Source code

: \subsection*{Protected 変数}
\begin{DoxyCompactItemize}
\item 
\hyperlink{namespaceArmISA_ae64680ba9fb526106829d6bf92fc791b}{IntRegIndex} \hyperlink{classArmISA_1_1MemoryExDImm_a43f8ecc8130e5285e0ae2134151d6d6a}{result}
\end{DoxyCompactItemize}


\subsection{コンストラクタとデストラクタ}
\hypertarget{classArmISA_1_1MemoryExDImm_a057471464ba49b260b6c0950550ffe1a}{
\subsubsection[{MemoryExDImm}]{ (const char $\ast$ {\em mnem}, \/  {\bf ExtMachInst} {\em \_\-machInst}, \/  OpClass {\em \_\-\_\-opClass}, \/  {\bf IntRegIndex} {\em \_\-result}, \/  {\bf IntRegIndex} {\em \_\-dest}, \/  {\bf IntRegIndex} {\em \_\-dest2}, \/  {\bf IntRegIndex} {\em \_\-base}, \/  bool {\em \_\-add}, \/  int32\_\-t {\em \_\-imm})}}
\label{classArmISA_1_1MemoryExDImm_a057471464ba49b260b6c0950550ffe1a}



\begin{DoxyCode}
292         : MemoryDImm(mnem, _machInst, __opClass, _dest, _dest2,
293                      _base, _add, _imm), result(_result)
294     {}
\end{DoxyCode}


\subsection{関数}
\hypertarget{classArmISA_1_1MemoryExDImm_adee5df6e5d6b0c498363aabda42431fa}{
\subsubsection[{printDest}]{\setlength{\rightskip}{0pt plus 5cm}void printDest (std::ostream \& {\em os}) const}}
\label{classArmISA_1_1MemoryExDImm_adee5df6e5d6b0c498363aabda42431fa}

☆ ☆ ☆

*YOUR OBJECTIVE:* Nothing in the records may be left out; transcribe all of them exactly.

*EXPECTED ANSWER:*
Source code

: \subsection*{Protected 変数}
\begin{DoxyCompactItemize}
\item 
\hyperlink{namespaceArmISA_ae64680ba9fb526106829d6bf92fc791b}{IntRegIndex} \hyperlink{classArmISA_1_1MemoryExDImm_a43f8ecc8130e5285e0ae2134151d6d6a}{result}
\end{DoxyCompactItemize}


\subsection{コンストラクタとデストラクタ}
\hypertarget{classArmISA_1_1MemoryExDImm_a057471464ba49b260b6c0950550ffe1a}{
\subsubsection[{MemoryExDImm}]{ (const char $\ast$ {\em mnem}, \/  {\bf ExtMachInst} {\em \_\-machInst}, \/  OpClass {\em \_\-\_\-opClass}, \/  {\bf IntRegIndex} {\em \_\-result}, \/  {\bf IntRegIndex} {\em \_\-dest}, \/  {\bf IntRegIndex} {\em \_\-dest2}, \/  {\bf IntRegIndex} {\em \_\-base}, \/  bool {\em \_\-add}, \/  int32\_\-t {\em \_\-imm})}}
\label{classArmISA_1_1MemoryExDImm_a057471464ba49b260b6c0950550ffe1a}



\begin{DoxyCode}
292         : MemoryDImm(mnem, _machInst, __opClass, _dest, _dest2,
293                      _base, _add, _imm), result(_result)
294     {}
\end{DoxyCode}


\subsection{関数}
\hypertarget{classArmISA_1_1MemoryExDImm_adee5df6e5d6b0c498363aabda42431fa}{
\subsubsection[{printDest}]{\setlength{\rightskip}{0pt plus 5cm}void printDest (std::ostream \& {\em os}) const}}
\label{classArmISA_1_1MemoryExDImm_adee5df6e5d6b0c498363aabda42431fa}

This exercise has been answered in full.